If the match succeeds, we must close the USB volume’s root handle before formatting. The reason: fat32_format() will overwrite the device’s FAT32 metadata – the boot sector, the FAT tables, the root directory. The UEFI firmware has an open SimpleFileSystem connection to this device. Writing new FAT32 structures underneath it could confuse the firmware. Closing the handle first releases the firmware’s internal state cleanly.
Setting s_usb_vols[usb_idx].root = NULL after closing prevents a double-close. When load_dir() calls close_usb_handles() at the start of the next enumeration, it checks for NULL and skips already-closed handles.
After formatting, load_dir() re-enumerates. The device now has a fresh FAT32 filesystem. UEFI’s SimpleFileSystem driver picks it up, fs_enumerate_usb() finds it, and it reappears as an orange [USB] entry – empty, clean, ready for use.
What We Built
About 200 lines across three files, no new source files created:
src/kbd.h– one line:KEY_F11constantsrc/kbd.c– one line: scan code 0x15 mappingsrc/browse.c–has_valid_fat32()block-level validation, USB volume filtering inload_dir(), three state variables, disk enumeration with stale-SFS detection, color logic, status bar updates,find_disk_for_usb()helper, format confirmation function, ENTER and F11 handlers for both[DISK]and[USB]entriessrc/fat32.c– dynamic sectors-per-cluster selection to meet FAT32’s 65,525 cluster minimum
The feature closes the last visibility gap in the workstation’s device handling. Before this chapter, the file browser showed a filtered view of the world: only devices with a valid (or seemingly valid) FAT32 filesystem. Drives with other filesystems, no filesystem at all, or stale cached protocols were invisible – you could not interact with them even though the hardware was right there. And even FAT32 volumes that you wanted to wipe clean required leaving the workstation to find some other tool.

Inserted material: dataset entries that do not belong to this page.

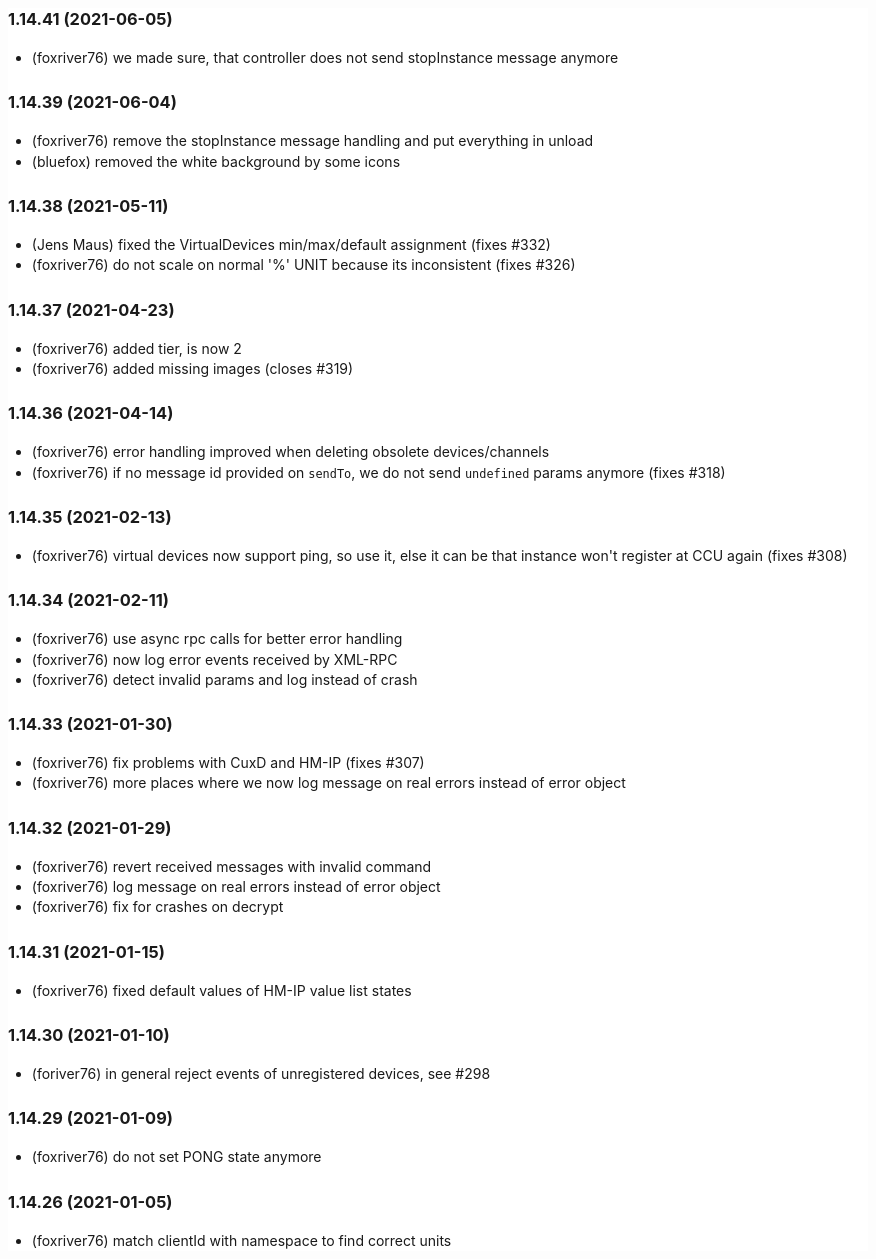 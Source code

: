 ### 1.14.41 (2021-06-05)
* (foxriver76) we made sure, that controller does not send stopInstance message anymore

### 1.14.39 (2021-06-04)
* (foxriver76) remove the stopInstance message handling and put everything in unload
* (bluefox) removed the white background by some icons

### 1.14.38 (2021-05-11)
* (Jens Maus) fixed the VirtualDevices min/max/default assignment (fixes #332)
* (foxriver76) do not scale on normal '%' UNIT because its inconsistent (fixes #326)

### 1.14.37 (2021-04-23)
* (foxriver76) added tier, is now 2
* (foxriver76) added missing images (closes #319)

### 1.14.36 (2021-04-14)
* (foxriver76) error handling improved when deleting obsolete devices/channels
* (foxriver76) if no message id provided on `sendTo`, we do not send `undefined` params anymore (fixes #318)

### 1.14.35 (2021-02-13)
* (foxriver76) virtual devices now support ping, so use it, else it can be that instance won't register at CCU again (fixes #308)

### 1.14.34 (2021-02-11)
* (foxriver76) use async rpc calls for better error handling
* (foxriver76) now log error events received by XML-RPC
* (foxriver76) detect invalid params and log instead of crash

### 1.14.33 (2021-01-30)
* (foxriver76) fix problems with CuxD and HM-IP (fixes #307)
* (foxriver76) more places where we now log message on real errors instead of error object

### 1.14.32 (2021-01-29)
* (foxriver76) revert received messages with invalid command
* (foxriver76) log message on real errors instead of error object
* (foxriver76) fix for crashes on decrypt

### 1.14.31 (2021-01-15)
* (foxriver76) fixed default values of HM-IP value list states

### 1.14.30 (2021-01-10)
* (foriver76) in general reject events of unregistered devices, see #298

### 1.14.29 (2021-01-09)
* (foxriver76) do not set PONG state anymore

### 1.14.26 (2021-01-05)
* (foxriver76) match clientId with namespace to find correct units

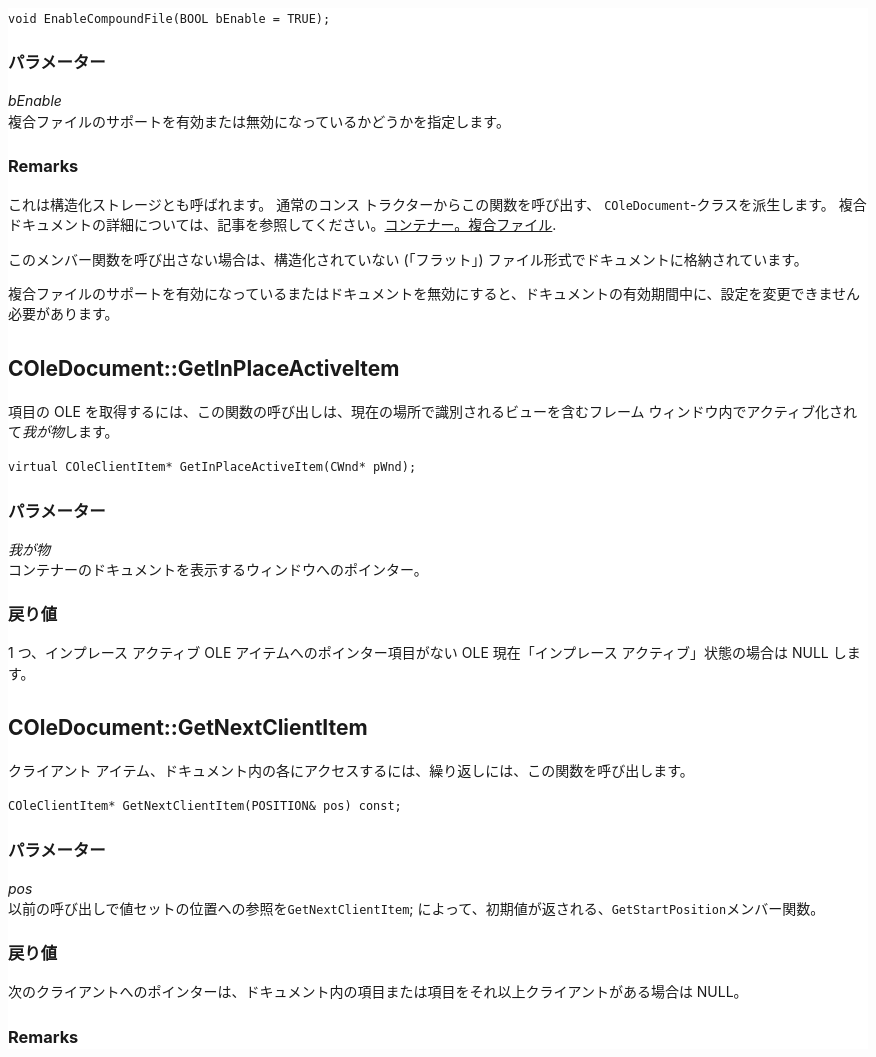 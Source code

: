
 ```
void EnableCompoundFile(BOOL bEnable = TRUE);
```

### <a name="parameters"></a>パラメーター

*bEnable*<br/>
複合ファイルのサポートを有効または無効になっているかどうかを指定します。

### <a name="remarks"></a>Remarks

これは構造化ストレージとも呼ばれます。 通常のコンス トラクターからこの関数を呼び出す、 `COleDocument`-クラスを派生します。 複合ドキュメントの詳細については、記事を参照してください。[コンテナー。複合ファイル](../../mfc/containers-compound-files.md).

このメンバー関数を呼び出さない場合は、構造化されていない (「フラット」) ファイル形式でドキュメントに格納されています。

複合ファイルのサポートを有効になっているまたはドキュメントを無効にすると、ドキュメントの有効期間中に、設定を変更できません必要があります。

##  <a name="getinplaceactiveitem"></a>  COleDocument::GetInPlaceActiveItem

項目の OLE を取得するには、この関数の呼び出しは、現在の場所で識別されるビューを含むフレーム ウィンドウ内でアクティブ化されて*我が物*します。

```
virtual COleClientItem* GetInPlaceActiveItem(CWnd* pWnd);
```

### <a name="parameters"></a>パラメーター

*我が物*<br/>
コンテナーのドキュメントを表示するウィンドウへのポインター。

### <a name="return-value"></a>戻り値

1 つ、インプレース アクティブ OLE アイテムへのポインター項目がない OLE 現在「インプレース アクティブ」状態の場合は NULL します。

##  <a name="getnextclientitem"></a>  COleDocument::GetNextClientItem

クライアント アイテム、ドキュメント内の各にアクセスするには、繰り返しには、この関数を呼び出します。

```
COleClientItem* GetNextClientItem(POSITION& pos) const;
```

### <a name="parameters"></a>パラメーター

*pos*<br/>
以前の呼び出しで値セットの位置への参照を`GetNextClientItem`; によって、初期値が返される、`GetStartPosition`メンバー関数。

### <a name="return-value"></a>戻り値

次のクライアントへのポインターは、ドキュメント内の項目または項目をそれ以上クライアントがある場合は NULL。

### <a name="remarks"></a>Remarks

Now the browser shows the full picture. FAT32 volumes appear as orange [USB] entries, ready to browse or reformat. Non-FAT block devices – including drives whose FAT32 was destroyed by an ISO write – appear as red [DISK] entries, ready to format. The color coding – orange for safe, red for dangerous – communicates the state at a glance. F11 on any device entry brings up the format screen.
This completes the device lifecycle. A USB drive can be:
- Formatted (this chapter) – raw or foreign filesystem becomes FAT32
- Browsed (Chapter 19) – navigate files, open them in the editor
- Cloned to (Chapter 20) – receive a full copy of the workstation
- Written with an ISO (Chapter 23) – become a bootable Linux installer
- Reformatted (this chapter) – wiped clean or reclaimed from ISO 9660
The cycle is complete. No USB drive is ever permanently lost to the workstation. Whatever state it arrives in – NTFS, ext4, ISO 9660, corrupted, stale-cached, or just full of junk – the workstation can bring it back to FAT32 and put it to use.
Phase 5 is complete. The workstation started as a blank screen and a blinking cursor. Twenty-four chapters later, it edits code, compiles itself, browses USB drives, clones itself onto new media, writes bootable disk images, and formats any drive back to FAT32. All of it fits in under 4 MB. All of it runs without an operating system. All of it can rebuild itself from source.